BEGIN Source material
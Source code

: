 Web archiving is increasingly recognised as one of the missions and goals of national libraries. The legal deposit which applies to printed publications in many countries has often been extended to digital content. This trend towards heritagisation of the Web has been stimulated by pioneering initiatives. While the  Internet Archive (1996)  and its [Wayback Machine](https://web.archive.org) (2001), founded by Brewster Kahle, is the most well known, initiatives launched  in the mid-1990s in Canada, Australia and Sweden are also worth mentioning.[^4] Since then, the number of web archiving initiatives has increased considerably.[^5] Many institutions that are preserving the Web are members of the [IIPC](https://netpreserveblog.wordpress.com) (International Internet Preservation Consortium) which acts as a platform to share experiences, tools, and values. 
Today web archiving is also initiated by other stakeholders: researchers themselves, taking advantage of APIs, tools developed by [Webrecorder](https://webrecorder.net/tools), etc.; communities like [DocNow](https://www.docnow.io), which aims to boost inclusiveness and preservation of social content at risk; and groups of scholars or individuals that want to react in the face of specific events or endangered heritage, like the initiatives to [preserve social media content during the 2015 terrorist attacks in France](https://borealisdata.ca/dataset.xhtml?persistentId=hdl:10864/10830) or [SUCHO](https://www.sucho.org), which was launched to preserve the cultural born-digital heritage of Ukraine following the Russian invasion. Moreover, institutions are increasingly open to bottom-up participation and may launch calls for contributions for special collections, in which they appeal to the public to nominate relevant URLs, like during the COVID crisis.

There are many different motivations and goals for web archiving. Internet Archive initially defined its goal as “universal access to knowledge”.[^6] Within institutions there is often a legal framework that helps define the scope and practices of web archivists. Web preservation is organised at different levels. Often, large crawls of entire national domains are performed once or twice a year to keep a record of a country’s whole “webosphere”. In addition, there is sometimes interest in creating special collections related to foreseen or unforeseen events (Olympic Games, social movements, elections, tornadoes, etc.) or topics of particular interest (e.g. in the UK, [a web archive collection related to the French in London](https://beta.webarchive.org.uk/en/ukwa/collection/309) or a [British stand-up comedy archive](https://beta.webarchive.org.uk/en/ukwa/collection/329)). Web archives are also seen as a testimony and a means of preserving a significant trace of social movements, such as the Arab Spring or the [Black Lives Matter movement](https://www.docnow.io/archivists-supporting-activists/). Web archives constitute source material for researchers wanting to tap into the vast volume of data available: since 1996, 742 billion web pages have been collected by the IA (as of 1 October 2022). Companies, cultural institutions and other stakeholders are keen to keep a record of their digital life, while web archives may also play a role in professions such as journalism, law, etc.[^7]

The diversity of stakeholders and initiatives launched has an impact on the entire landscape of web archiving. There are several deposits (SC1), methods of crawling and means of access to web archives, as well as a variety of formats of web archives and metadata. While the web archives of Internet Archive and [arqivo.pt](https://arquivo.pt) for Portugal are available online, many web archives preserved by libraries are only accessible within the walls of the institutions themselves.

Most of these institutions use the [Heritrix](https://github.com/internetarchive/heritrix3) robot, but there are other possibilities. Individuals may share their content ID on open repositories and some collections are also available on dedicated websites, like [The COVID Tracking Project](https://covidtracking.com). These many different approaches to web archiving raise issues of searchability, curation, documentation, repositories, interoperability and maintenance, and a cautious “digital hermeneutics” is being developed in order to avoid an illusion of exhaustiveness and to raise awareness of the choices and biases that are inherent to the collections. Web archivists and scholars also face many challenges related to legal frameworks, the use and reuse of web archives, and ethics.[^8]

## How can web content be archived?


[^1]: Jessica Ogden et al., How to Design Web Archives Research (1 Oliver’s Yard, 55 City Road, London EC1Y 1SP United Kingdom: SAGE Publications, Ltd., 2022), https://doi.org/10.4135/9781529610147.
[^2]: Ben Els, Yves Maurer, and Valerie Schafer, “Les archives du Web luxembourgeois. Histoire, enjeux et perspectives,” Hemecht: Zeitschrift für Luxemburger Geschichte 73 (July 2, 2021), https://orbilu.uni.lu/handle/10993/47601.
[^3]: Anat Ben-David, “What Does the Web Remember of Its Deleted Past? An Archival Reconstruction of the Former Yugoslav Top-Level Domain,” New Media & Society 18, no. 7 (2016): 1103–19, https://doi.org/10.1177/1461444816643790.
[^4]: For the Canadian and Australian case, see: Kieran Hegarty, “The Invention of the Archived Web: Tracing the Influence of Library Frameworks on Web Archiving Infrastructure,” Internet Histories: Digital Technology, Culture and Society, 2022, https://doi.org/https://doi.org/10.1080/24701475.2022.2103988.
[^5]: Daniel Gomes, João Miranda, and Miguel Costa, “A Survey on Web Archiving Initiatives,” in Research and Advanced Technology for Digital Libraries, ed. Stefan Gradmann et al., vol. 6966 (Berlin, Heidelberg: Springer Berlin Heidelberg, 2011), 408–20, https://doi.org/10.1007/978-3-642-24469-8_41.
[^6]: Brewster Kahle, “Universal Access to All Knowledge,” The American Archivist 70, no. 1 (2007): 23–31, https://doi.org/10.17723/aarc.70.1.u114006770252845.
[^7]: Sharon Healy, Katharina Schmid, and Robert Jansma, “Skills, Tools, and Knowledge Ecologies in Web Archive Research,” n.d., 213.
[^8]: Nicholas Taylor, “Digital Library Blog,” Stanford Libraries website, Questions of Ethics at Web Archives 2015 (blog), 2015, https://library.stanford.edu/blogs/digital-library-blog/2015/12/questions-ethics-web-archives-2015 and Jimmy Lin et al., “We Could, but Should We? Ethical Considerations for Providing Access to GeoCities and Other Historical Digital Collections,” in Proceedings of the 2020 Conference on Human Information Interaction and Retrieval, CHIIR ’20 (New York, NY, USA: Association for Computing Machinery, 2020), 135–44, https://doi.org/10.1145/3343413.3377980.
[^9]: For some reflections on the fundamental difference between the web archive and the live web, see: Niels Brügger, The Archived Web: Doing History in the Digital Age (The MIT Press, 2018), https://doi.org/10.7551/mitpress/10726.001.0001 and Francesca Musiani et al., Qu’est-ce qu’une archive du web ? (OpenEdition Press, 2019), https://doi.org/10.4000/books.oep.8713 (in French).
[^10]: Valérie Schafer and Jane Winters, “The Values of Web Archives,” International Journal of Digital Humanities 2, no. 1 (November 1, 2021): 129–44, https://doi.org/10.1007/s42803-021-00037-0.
END Source material
▸ **What this task involves**
In the entries above, please find the line with "[^2]: Ben Els, Yves" and the line with "2020), 135–44, https://doi.org/10.1145/3343413.3377980.", then write out exactly those two lines and every line between them, and nothing more.

▸ **Result**
[^2]: Ben Els, Yves Maurer, and Valerie Schafer, “Les archives du Web luxembourgeois. Histoire, enjeux et perspectives,” Hemecht: Zeitschrift für Luxemburger Geschichte 73 (July 2, 2021), https://orbilu.uni.lu/handle/10993/47601.
[^3]: Anat Ben-David, “What Does the Web Remember of Its Deleted Past? An Archival Reconstruction of the Former Yugoslav Top-Level Domain,” New Media & Society 18, no. 7 (2016): 1103–19, https://doi.org/10.1177/1461444816643790.
[^4]: For the Canadian and Australian case, see: Kieran Hegarty, “The Invention of the Archived Web: Tracing the Influence of Library Frameworks on Web Archiving Infrastructure,” Internet Histories: Digital Technology, Culture and Society, 2022, https://doi.org/https://doi.org/10.1080/24701475.2022.2103988.
[^5]: Daniel Gomes, João Miranda, and Miguel Costa, “A Survey on Web Archiving Initiatives,” in Research and Advanced Technology for Digital Libraries, ed. Stefan Gradmann et al., vol. 6966 (Berlin, Heidelberg: Springer Berlin Heidelberg, 2011), 408–20, https://doi.org/10.1007/978-3-642-24469-8_41.
[^6]: Brewster Kahle, “Universal Access to All Knowledge,” The American Archivist 70, no. 1 (2007): 23–31, https://doi.org/10.17723/aarc.70.1.u114006770252845.
[^7]: Sharon Healy, Katharina Schmid, and Robert Jansma, “Skills, Tools, and Knowledge Ecologies in Web Archive Research,” n.d., 213.
[^8]: Nicholas Taylor, “Digital Library Blog,” Stanford Libraries website, Questions of Ethics at Web Archives 2015 (blog), 2015, https://library.stanford.edu/blogs/digital-library-blog/2015/12/questions-ethics-web-archives-2015 and Jimmy Lin et al., “We Could, but Should We? Ethical Considerations for Providing Access to GeoCities and Other Historical Digital Collections,” in Proceedings of the 2020 Conference on Human Information Interaction and Retrieval, CHIIR ’20 (New York, NY, USA: Association for Computing Machinery, 2020), 135–44, https://doi.org/10.1145/3343413.3377980.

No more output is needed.